Below is a block of records; repeat all of them exactly.

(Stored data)
◆ ◆ ◆ ◆

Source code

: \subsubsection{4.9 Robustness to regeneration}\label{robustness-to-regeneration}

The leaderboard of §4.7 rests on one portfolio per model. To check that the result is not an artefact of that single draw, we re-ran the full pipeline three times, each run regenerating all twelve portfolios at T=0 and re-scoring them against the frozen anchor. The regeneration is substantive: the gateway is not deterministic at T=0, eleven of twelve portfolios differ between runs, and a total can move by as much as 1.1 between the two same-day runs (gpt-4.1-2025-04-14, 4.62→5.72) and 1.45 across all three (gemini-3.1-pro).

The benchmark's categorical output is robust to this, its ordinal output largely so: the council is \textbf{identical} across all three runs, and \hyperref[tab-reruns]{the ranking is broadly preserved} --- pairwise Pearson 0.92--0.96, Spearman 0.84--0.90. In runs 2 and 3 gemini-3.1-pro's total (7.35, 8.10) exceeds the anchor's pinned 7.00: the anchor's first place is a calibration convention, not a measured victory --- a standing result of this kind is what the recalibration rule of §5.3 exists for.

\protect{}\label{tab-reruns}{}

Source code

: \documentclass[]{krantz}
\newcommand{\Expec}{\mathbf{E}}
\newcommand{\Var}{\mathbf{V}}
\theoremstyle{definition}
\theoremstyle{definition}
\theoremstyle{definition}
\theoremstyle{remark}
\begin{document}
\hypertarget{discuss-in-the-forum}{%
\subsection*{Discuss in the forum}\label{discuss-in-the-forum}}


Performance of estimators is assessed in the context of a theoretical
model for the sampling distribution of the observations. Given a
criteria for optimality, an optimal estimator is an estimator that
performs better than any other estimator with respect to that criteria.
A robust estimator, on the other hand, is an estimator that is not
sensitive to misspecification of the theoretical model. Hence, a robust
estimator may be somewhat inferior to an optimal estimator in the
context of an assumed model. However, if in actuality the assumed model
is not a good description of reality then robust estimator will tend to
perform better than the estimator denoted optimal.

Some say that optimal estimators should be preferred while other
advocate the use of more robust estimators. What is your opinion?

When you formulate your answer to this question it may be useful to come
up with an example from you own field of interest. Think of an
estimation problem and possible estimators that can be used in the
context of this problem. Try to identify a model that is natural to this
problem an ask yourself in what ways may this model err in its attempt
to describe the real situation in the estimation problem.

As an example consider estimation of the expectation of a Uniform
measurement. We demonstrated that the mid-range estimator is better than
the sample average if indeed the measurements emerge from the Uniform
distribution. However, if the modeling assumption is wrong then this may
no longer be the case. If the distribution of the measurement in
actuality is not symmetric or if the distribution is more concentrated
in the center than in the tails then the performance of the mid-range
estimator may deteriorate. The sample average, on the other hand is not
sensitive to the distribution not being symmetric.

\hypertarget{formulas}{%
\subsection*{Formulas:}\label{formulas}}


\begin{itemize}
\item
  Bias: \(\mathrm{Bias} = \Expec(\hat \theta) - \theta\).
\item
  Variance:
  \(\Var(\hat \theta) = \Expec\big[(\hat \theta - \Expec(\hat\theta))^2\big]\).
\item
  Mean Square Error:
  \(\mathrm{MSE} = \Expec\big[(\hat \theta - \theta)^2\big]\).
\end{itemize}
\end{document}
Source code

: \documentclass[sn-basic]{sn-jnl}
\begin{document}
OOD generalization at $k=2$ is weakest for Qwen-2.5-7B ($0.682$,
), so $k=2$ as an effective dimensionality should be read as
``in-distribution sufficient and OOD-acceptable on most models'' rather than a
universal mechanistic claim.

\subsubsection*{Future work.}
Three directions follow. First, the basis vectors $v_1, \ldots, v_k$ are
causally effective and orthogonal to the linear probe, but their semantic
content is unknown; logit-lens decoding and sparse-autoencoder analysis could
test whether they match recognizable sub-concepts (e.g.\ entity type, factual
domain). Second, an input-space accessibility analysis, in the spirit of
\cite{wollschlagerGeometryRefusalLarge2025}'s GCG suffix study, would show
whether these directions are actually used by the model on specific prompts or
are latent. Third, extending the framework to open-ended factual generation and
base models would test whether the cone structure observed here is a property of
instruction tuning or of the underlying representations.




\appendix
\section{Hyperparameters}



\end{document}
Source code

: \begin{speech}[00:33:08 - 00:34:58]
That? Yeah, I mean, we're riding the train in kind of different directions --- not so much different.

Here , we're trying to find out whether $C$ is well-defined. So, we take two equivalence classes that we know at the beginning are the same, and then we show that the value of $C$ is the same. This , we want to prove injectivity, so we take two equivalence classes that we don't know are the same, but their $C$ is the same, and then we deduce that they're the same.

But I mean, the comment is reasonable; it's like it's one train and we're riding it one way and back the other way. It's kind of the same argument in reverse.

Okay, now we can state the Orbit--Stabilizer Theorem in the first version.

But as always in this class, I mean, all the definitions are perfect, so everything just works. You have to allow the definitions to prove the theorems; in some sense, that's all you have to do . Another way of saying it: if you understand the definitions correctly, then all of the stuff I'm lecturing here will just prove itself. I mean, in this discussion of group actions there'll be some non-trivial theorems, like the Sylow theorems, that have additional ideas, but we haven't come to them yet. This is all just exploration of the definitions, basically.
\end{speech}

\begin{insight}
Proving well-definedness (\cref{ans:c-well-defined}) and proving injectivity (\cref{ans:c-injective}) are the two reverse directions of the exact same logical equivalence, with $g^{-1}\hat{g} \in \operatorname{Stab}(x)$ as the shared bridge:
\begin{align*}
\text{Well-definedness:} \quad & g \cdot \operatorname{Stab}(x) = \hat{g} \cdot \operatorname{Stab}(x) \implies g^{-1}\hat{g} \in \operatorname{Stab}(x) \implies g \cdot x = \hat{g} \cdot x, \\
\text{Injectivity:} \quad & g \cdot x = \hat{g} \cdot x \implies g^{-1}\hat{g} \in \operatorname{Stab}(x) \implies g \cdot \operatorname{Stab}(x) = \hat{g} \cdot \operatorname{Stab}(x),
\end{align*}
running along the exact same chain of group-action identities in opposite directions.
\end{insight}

◆ ◆ ◆ ◆

Exercise solution:
Source code

: \subsubsection{4.9 Robustness to regeneration}\label{robustness-to-regeneration}

The leaderboard of §4.7 rests on one portfolio per model. To check that the result is not an artefact of that single draw, we re-ran the full pipeline three times, each run regenerating all twelve portfolios at T=0 and re-scoring them against the frozen anchor. The regeneration is substantive: the gateway is not deterministic at T=0, eleven of twelve portfolios differ between runs, and a total can move by as much as 1.1 between the two same-day runs (gpt-4.1-2025-04-14, 4.62→5.72) and 1.45 across all three (gemini-3.1-pro).

The benchmark's categorical output is robust to this, its ordinal output largely so: the council is \textbf{identical} across all three runs, and \hyperref[tab-reruns]{the ranking is broadly preserved} --- pairwise Pearson 0.92--0.96, Spearman 0.84--0.90. In runs 2 and 3 gemini-3.1-pro's total (7.35, 8.10) exceeds the anchor's pinned 7.00: the anchor's first place is a calibration convention, not a measured victory --- a standing result of this kind is what the recalibration rule of §5.3 exists for.

\protect{}\label{tab-reruns}{}

Source code

: \documentclass[]{krantz}
\newcommand{\Expec}{\mathbf{E}}
\newcommand{\Var}{\mathbf{V}}
\theoremstyle{definition}
\theoremstyle{definition}
\theoremstyle{definition}
\theoremstyle{remark}
\begin{document}
\hypertarget{discuss-in-the-forum}{%
\subsection*{Discuss in the forum}\label{discuss-in-the-forum}}


Performance of estimators is assessed in the context of a theoretical
model for the sampling distribution of the observations. Given a
criteria for optimality, an optimal estimator is an estimator that
performs better than any other estimator with respect to that criteria.
A robust estimator, on the other hand, is an estimator that is not
sensitive to misspecification of the theoretical model. Hence, a robust
estimator may be somewhat inferior to an optimal estimator in the
context of an assumed model. However, if in actuality the assumed model
is not a good description of reality then robust estimator will tend to
perform better than the estimator denoted optimal.

Some say that optimal estimators should be preferred while other
advocate the use of more robust estimators. What is your opinion?

When you formulate your answer to this question it may be useful to come
up with an example from you own field of interest. Think of an
estimation problem and possible estimators that can be used in the
context of this problem. Try to identify a model that is natural to this
problem an ask yourself in what ways may this model err in its attempt
to describe the real situation in the estimation problem.

As an example consider estimation of the expectation of a Uniform
measurement. We demonstrated that the mid-range estimator is better than
the sample average if indeed the measurements emerge from the Uniform
distribution. However, if the modeling assumption is wrong then this may
no longer be the case. If the distribution of the measurement in
actuality is not symmetric or if the distribution is more concentrated
in the center than in the tails then the performance of the mid-range
estimator may deteriorate. The sample average, on the other hand is not
sensitive to the distribution not being symmetric.

\hypertarget{formulas}{%
\subsection*{Formulas:}\label{formulas}}


\begin{itemize}
\item
  Bias: \(\mathrm{Bias} = \Expec(\hat \theta) - \theta\).
\item
  Variance:
  \(\Var(\hat \theta) = \Expec\big[(\hat \theta - \Expec(\hat\theta))^2\big]\).
\item
  Mean Square Error:
  \(\mathrm{MSE} = \Expec\big[(\hat \theta - \theta)^2\big]\).
\end{itemize}
\end{document}
Source code

: \documentclass[sn-basic]{sn-jnl}
\begin{document}
OOD generalization at $k=2$ is weakest for Qwen-2.5-7B ($0.682$,
), so $k=2$ as an effective dimensionality should be read as
``in-distribution sufficient and OOD-acceptable on most models'' rather than a
universal mechanistic claim.

\subsubsection*{Future work.}
Three directions follow. First, the basis vectors $v_1, \ldots, v_k$ are
causally effective and orthogonal to the linear probe, but their semantic
content is unknown; logit-lens decoding and sparse-autoencoder analysis could
test whether they match recognizable sub-concepts (e.g.\ entity type, factual
domain). Second, an input-space accessibility analysis, in the spirit of
\cite{wollschlagerGeometryRefusalLarge2025}'s GCG suffix study, would show
whether these directions are actually used by the model on specific prompts or
are latent. Third, extending the framework to open-ended factual generation and
base models would test whether the cone structure observed here is a property of
instruction tuning or of the underlying representations.




\appendix
\section{Hyperparameters}



\end{document}
Source code

: \begin{speech}[00:33:08 - 00:34:58]
That? Yeah, I mean, we're riding the train in kind of different directions --- not so much different.

Here , we're trying to find out whether $C$ is well-defined. So, we take two equivalence classes that we know at the beginning are the same, and then we show that the value of $C$ is the same. This , we want to prove injectivity, so we take two equivalence classes that we don't know are the same, but their $C$ is the same, and then we deduce that they're the same.

But I mean, the comment is reasonable; it's like it's one train and we're riding it one way and back the other way. It's kind of the same argument in reverse.

Okay, now we can state the Orbit--Stabilizer Theorem in the first version.

But as always in this class, I mean, all the definitions are perfect, so everything just works. You have to allow the definitions to prove the theorems; in some sense, that's all you have to do . Another way of saying it: if you understand the definitions correctly, then all of the stuff I'm lecturing here will just prove itself. I mean, in this discussion of group actions there'll be some non-trivial theorems, like the Sylow theorems, that have additional ideas, but we haven't come to them yet. This is all just exploration of the definitions, basically.
\end{speech}

\begin{insight}
Proving well-definedness (\cref{ans:c-well-defined}) and proving injectivity (\cref{ans:c-injective}) are the two reverse directions of the exact same logical equivalence, with $g^{-1}\hat{g} \in \operatorname{Stab}(x)$ as the shared bridge:
\begin{align*}
\text{Well-definedness:} \quad & g \cdot \operatorname{Stab}(x) = \hat{g} \cdot \operatorname{Stab}(x) \implies g^{-1}\hat{g} \in \operatorname{Stab}(x) \implies g \cdot x = \hat{g} \cdot x, \\
\text{Injectivity:} \quad & g \cdot x = \hat{g} \cdot x \implies g^{-1}\hat{g} \in \operatorname{Stab}(x) \implies g \cdot \operatorname{Stab}(x) = \hat{g} \cdot \operatorname{Stab}(x),
\end{align*}
running along the exact same chain of group-action identities in opposite directions.
\end{insight}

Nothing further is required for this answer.